**AIM OF THE EXERCISE:** From first line to last, give the material again unchanged.

******

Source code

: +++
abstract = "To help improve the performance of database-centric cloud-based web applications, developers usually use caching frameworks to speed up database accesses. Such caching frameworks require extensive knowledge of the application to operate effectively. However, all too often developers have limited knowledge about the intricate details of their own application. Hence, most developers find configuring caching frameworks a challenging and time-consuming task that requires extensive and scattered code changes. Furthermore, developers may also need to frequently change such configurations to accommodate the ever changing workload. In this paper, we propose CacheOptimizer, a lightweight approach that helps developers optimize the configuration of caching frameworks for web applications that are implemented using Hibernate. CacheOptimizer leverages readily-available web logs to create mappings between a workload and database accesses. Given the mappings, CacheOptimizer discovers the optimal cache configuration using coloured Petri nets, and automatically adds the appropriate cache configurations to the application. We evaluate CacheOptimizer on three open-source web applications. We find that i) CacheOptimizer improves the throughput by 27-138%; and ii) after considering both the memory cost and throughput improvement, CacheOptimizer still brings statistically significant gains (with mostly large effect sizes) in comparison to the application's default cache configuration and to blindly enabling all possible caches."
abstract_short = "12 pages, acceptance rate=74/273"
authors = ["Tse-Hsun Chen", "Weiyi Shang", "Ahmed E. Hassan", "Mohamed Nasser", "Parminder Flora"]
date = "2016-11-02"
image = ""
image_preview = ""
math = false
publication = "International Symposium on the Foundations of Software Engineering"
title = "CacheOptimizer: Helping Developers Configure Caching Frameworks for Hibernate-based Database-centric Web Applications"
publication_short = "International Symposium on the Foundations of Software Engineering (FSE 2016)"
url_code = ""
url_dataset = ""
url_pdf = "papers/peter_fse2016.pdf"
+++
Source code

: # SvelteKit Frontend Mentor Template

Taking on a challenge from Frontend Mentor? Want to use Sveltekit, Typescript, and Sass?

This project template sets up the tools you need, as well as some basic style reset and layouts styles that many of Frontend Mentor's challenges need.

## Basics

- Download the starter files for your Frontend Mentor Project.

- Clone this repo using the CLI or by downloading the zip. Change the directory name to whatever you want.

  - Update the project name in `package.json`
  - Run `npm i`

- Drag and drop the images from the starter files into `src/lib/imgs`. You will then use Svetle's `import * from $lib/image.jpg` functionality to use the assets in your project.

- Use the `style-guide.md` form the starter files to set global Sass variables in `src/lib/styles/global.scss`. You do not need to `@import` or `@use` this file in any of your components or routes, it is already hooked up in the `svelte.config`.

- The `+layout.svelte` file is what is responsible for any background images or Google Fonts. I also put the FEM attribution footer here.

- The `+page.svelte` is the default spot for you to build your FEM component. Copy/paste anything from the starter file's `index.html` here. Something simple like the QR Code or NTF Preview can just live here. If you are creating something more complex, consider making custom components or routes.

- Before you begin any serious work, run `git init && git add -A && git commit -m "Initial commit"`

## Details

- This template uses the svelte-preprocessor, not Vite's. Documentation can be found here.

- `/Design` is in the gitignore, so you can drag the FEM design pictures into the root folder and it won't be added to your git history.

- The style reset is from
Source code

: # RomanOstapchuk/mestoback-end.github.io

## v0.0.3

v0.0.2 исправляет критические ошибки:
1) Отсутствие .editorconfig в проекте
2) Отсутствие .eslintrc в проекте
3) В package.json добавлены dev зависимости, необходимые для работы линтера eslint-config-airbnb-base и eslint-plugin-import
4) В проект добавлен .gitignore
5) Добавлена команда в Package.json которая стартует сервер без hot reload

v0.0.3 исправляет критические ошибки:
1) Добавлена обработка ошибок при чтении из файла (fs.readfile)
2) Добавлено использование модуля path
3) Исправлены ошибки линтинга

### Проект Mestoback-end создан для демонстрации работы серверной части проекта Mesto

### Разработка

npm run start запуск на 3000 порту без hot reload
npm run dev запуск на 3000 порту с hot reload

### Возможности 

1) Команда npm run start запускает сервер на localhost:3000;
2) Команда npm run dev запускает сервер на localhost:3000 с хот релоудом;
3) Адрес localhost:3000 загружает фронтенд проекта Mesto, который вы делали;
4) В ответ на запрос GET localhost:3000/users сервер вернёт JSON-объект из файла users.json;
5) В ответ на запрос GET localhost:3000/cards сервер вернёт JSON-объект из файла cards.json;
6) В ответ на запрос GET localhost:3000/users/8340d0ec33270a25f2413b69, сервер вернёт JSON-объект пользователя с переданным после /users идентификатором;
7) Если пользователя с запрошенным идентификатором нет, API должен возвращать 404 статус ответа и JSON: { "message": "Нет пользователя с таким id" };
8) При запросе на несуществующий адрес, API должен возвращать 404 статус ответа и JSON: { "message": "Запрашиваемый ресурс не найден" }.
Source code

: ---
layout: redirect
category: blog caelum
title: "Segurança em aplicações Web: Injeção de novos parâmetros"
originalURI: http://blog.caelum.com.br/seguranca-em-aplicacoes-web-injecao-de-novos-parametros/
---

******

**TASK RESULT:**
Source code

: +++
abstract = "To help improve the performance of database-centric cloud-based web applications, developers usually use caching frameworks to speed up database accesses. Such caching frameworks require extensive knowledge of the application to operate effectively. However, all too often developers have limited knowledge about the intricate details of their own application. Hence, most developers find configuring caching frameworks a challenging and time-consuming task that requires extensive and scattered code changes. Furthermore, developers may also need to frequently change such configurations to accommodate the ever changing workload. In this paper, we propose CacheOptimizer, a lightweight approach that helps developers optimize the configuration of caching frameworks for web applications that are implemented using Hibernate. CacheOptimizer leverages readily-available web logs to create mappings between a workload and database accesses. Given the mappings, CacheOptimizer discovers the optimal cache configuration using coloured Petri nets, and automatically adds the appropriate cache configurations to the application. We evaluate CacheOptimizer on three open-source web applications. We find that i) CacheOptimizer improves the throughput by 27-138%; and ii) after considering both the memory cost and throughput improvement, CacheOptimizer still brings statistically significant gains (with mostly large effect sizes) in comparison to the application's default cache configuration and to blindly enabling all possible caches."
abstract_short = "12 pages, acceptance rate=74/273"
authors = ["Tse-Hsun Chen", "Weiyi Shang", "Ahmed E. Hassan", "Mohamed Nasser", "Parminder Flora"]
date = "2016-11-02"
image = ""
image_preview = ""
math = false
publication = "International Symposium on the Foundations of Software Engineering"
title = "CacheOptimizer: Helping Developers Configure Caching Frameworks for Hibernate-based Database-centric Web Applications"
publication_short = "International Symposium on the Foundations of Software Engineering (FSE 2016)"
url_code = ""
url_dataset = ""
url_pdf = "papers/peter_fse2016.pdf"
+++
Source code

: # SvelteKit Frontend Mentor Template

Taking on a challenge from Frontend Mentor? Want to use Sveltekit, Typescript, and Sass?

This project template sets up the tools you need, as well as some basic style reset and layouts styles that many of Frontend Mentor's challenges need.

## Basics

- Download the starter files for your Frontend Mentor Project.

- Clone this repo using the CLI or by downloading the zip. Change the directory name to whatever you want.

  - Update the project name in `package.json`
  - Run `npm i`

- Drag and drop the images from the starter files into `src/lib/imgs`. You will then use Svetle's `import * from $lib/image.jpg` functionality to use the assets in your project.

- Use the `style-guide.md` form the starter files to set global Sass variables in `src/lib/styles/global.scss`. You do not need to `@import` or `@use` this file in any of your components or routes, it is already hooked up in the `svelte.config`.

- The `+layout.svelte` file is what is responsible for any background images or Google Fonts. I also put the FEM attribution footer here.

- The `+page.svelte` is the default spot for you to build your FEM component. Copy/paste anything from the starter file's `index.html` here. Something simple like the QR Code or NTF Preview can just live here. If you are creating something more complex, consider making custom components or routes.

- Before you begin any serious work, run `git init && git add -A && git commit -m "Initial commit"`

## Details

- This template uses the svelte-preprocessor, not Vite's. Documentation can be found here.

- `/Design` is in the gitignore, so you can drag the FEM design pictures into the root folder and it won't be added to your git history.

- The style reset is from
Source code

: # RomanOstapchuk/mestoback-end.github.io

## v0.0.3

v0.0.2 исправляет критические ошибки:
1) Отсутствие .editorconfig в проекте
2) Отсутствие .eslintrc в проекте
3) В package.json добавлены dev зависимости, необходимые для работы линтера eslint-config-airbnb-base и eslint-plugin-import
4) В проект добавлен .gitignore
5) Добавлена команда в Package.json которая стартует сервер без hot reload

v0.0.3 исправляет критические ошибки:
1) Добавлена обработка ошибок при чтении из файла (fs.readfile)
2) Добавлено использование модуля path
3) Исправлены ошибки линтинга

### Проект Mestoback-end создан для демонстрации работы серверной части проекта Mesto

### Разработка

npm run start запуск на 3000 порту без hot reload
npm run dev запуск на 3000 порту с hot reload

### Возможности 

1) Команда npm run start запускает сервер на localhost:3000;
2) Команда npm run dev запускает сервер на localhost:3000 с хот релоудом;
3) Адрес localhost:3000 загружает фронтенд проекта Mesto, который вы делали;
4) В ответ на запрос GET localhost:3000/users сервер вернёт JSON-объект из файла users.json;
5) В ответ на запрос GET localhost:3000/cards сервер вернёт JSON-объект из файла cards.json;
6) В ответ на запрос GET localhost:3000/users/8340d0ec33270a25f2413b69, сервер вернёт JSON-объект пользователя с переданным после /users идентификатором;
7) Если пользователя с запрошенным идентификатором нет, API должен возвращать 404 статус ответа и JSON: { "message": "Нет пользователя с таким id" };
8) При запросе на несуществующий адрес, API должен возвращать 404 статус ответа и JSON: { "message": "Запрашиваемый ресурс не найден" }.
Source code

: ---
layout: redirect
category: blog caelum
title: "Segurança em aplicações Web: Injeção de novos parâmetros"
originalURI: http://blog.caelum.com.br/seguranca-em-aplicacoes-web-injecao-de-novos-parametros/
---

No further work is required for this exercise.